In early December, the Thai Constitutional court banned the new prime minister and several ruling parties for electoral fraud.  As a result the anti-government protesters called off their takeover of the airports.  Now that the larger parties were banned, the Democrat Party, one of the opposition parties, formed a new government with Abhisit Vejjajiva as the prime minister.  The anti-government protests were suspended though its organizers have vowed to renew demonstrations.

The supporters of the banned parties expanded their non-violent protests and have blockaded the parliament building.  They are trying to prevent the new government from operating and are calling for new elections.

Thailand – 11 Days and Counting

Thailand is 11 days into the (largely?) nonviolent attempt to overthrow the current government.  The government opponents escalated the conflict with an attempt to take over the Police HQ and various airports.  They continue the occupation of the prime minister's office building. 

The government reacted by attempting to arrest 9 protest leaders, and tried to evict the protesters from government buildings.

The prime minister said that he would not use force, but, after supporters of his party (which has support largely from the rural areas) attacked the protesters.  The BBC quote is "when a screaming crowd of government supporters – armed with sticks and slingshots – ploughed into a group from the PAD".  Street clashes resulted and the PM called a state of emergency in Bangkok. 

The military doesn't seem eager to get involved with police staying on the sidelines during clashes or attempting to keep the two sides apart.  I haven't had time to look up other sources than the BBC, so it is possible that the military and police are using harsher methods with government supporters since the military overthrew the previous government by the PM's party.

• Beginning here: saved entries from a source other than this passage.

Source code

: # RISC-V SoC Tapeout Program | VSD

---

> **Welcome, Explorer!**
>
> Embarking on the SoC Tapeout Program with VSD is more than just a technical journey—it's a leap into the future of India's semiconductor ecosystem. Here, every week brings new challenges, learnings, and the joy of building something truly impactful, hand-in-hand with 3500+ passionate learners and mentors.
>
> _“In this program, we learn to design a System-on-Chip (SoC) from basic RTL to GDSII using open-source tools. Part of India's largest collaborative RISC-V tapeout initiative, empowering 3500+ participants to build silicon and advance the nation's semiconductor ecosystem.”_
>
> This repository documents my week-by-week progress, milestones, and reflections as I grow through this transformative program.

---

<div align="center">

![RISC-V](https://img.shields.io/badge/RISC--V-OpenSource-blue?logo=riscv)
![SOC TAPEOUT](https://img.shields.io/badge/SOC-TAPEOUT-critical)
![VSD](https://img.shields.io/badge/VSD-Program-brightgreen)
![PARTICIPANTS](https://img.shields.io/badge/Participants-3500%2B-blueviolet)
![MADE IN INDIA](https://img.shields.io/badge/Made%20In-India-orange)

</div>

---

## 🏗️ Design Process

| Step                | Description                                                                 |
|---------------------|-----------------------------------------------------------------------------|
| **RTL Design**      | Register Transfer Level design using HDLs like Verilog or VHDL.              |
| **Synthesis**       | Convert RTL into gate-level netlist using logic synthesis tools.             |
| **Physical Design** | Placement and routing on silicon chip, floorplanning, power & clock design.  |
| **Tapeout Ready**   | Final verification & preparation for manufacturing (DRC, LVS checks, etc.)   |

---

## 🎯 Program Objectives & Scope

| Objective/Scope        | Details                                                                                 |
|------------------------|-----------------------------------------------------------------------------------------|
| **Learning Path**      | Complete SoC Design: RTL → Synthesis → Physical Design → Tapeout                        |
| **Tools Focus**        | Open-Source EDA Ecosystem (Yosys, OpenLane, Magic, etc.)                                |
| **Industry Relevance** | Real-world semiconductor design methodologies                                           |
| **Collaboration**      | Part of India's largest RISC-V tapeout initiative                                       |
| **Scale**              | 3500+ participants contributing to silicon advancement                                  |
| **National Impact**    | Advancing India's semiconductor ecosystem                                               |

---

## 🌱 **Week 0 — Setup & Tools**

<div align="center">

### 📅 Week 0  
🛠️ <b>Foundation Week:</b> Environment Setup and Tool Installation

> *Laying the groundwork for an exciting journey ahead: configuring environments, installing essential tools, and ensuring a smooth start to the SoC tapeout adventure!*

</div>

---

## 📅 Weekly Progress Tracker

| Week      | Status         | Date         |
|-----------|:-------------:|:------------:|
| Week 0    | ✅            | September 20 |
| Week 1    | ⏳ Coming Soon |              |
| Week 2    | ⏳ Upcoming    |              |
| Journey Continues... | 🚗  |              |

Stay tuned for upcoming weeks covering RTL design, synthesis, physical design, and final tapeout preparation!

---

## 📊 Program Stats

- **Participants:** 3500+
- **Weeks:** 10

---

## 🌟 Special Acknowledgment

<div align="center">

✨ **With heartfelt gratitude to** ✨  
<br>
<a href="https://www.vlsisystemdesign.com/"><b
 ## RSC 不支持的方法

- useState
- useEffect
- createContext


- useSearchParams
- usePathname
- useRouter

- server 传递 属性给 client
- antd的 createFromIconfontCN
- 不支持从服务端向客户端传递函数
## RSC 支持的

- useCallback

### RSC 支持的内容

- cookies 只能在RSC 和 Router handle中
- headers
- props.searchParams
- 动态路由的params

The foreign minister has left the government and the PM has called for a referendum that will "ask a range of questions including whether the
government should resign, whether it should dissolve parliament and
what people thought about the ongoing protests." (BBC)  The protest leaders opposed it, though considering that they don't want an elected parliament, it doesn't seem that surprising.

The BBC has pictures from the latest clashes.